Pretty straight forward as pointed out by Ted.
--read csv file into a df
val df =
sqlContext.read.format("com.databricks.spark.csv").option("inferSchema",
"true").option("header", "true").load("/data/stg/table2")
scala> df.printSchema
root
|-- Invoice Number: string (nullable = true)
|-- Payment date: string (nullable = true)
|-- Net: string (nullable = true)
|-- VAT: string (nullable = true)
|-- Total: string (nullable = true)
--
--rename the first column as InvoiceNumber getting rid of space
--
scala> val df_1 = df.withColumnRenamed("Invoice Number","InvoiceNumber")
df_1: org.apache.spark.sql.DataFrame = [InvoiceNumber: string, Payment
date: string, Net: string, VAT: string, Total: string]
--
--drop column Total
--
scala> val df_2 = df_1.drop("Total")
df_2: org.apache.spark.sql.DataFrame = [InvoiceNumber: string, Payment
date: string, Net: string, VAT: string]
--
-- Change InvoiceNumber from String to Integer
--
scala> val df_3 = convertColumn(df_2, "InvoiceNumber","Integer")

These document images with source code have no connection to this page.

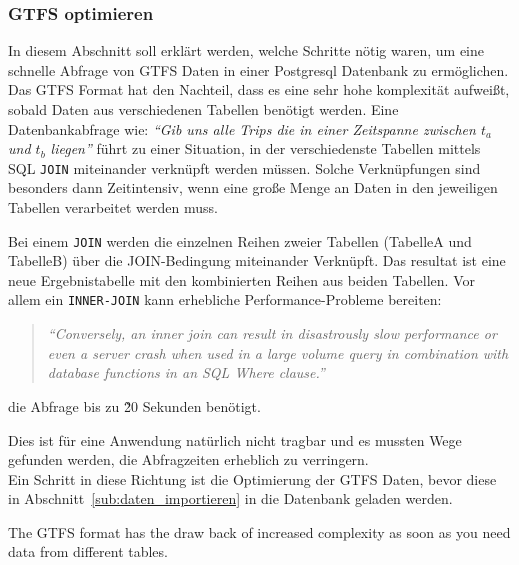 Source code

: \subsubsection{GTFS optimieren}
\label{ssub:gtfs_optimieren}
  In diesem Abschnitt soll erklärt werden, welche Schritte nötig waren, um eine schnelle Abfrage von GTFS Daten in einer Postgresql Datenbank zu ermöglichen.\\

  Das GTFS Format hat den Nachteil, dass es eine sehr hohe komplexität aufweißt, sobald Daten aus verschiedenen Tabellen benötigt werden. Eine Datenbankabfrage wie: \textit{"`Gib uns alle Trips die in einer Zeitspanne zwischen $t_a$ und $t_b$ liegen"'} führt zu einer Situation, in der verschiedenste Tabellen mittels SQL \texttt{JOIN} miteinander verknüpft werden müssen. Solche Verknüpfungen sind besonders dann Zeitintensiv, wenn eine große Menge an Daten in den jeweiligen Tabellen verarbeitet werden muss.

  Bei einem \texttt{JOIN} werden die einzelnen Reihen zweier Tabellen (TabelleA und TabelleB) über die JOIN-Bedingung miteinander Verknüpft. Das resultat ist eine neue Ergebnistabelle mit den kombinierten Reihen aus beiden Tabellen. Vor allem ein \texttt{INNER-JOIN} kann erhebliche Performance-Probleme bereiten:

  \begin{quote}
    \textit{"`Conversely, an inner join can result in disastrously slow performance or even a server crash when used in a large volume query in combination with database functions in an SQL Where clause."'}\parencite{wikipedia_sql_join}
  \end{quote} 

  die Abfrage bis zu \~20 Sekunden benötigt.

  
  Dies ist für eine Anwendung natürlich nicht tragbar und es mussten Wege gefunden werden, die Abfragzeiten erheblich zu verringern.\\

  Ein Schritt in diese Richtung ist die Optimierung der GTFS Daten, bevor diese in Abschnitt~\ref{sub:daten_importieren} in die Datenbank geladen werden.

  The GTFS format has the draw back of increased complexity as soon as you need data from different tables.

df_3: org.apache.spark.sql.DataFrame = [Payment date: string, Net: string,
VAT: string, InvoiceNumber: int]
HTH
Dr Mich Talebzadeh
LinkedIn *
https://www.linkedin.com/profile/view?id=AAEAAAAWh2gBxianrbJd6zP6AcPCCdOABUrV8Pw
<https://www.linkedin.com/profile/view?id=AAEAAAAWh2gBxianrbJd6zP6AcPCCdOABUrV8Pw>*
http://talebzadehmich.wordpress.com
On 20 March 2016 at 22:15, Ted Yu <[email protected]> wrote:
> Please refer to the following methods of DataFrame:
>
> def withColumn(colName: String, col: Column): DataFrame = {
>
> def drop(colName: String): DataFrame = {
>
> On Sun, Mar 20, 2016 at 2:47 PM, Ashok Kumar <[email protected]
> > wrote:
>
>> Gurus,
>>
>> I would like to read a csv file into a Data Frame but able to rename the
>> column name, change a column type from String to Integer or drop the column
>> from further analysis before saving data as parquet file?
>>
>> Thanks
>>
>
>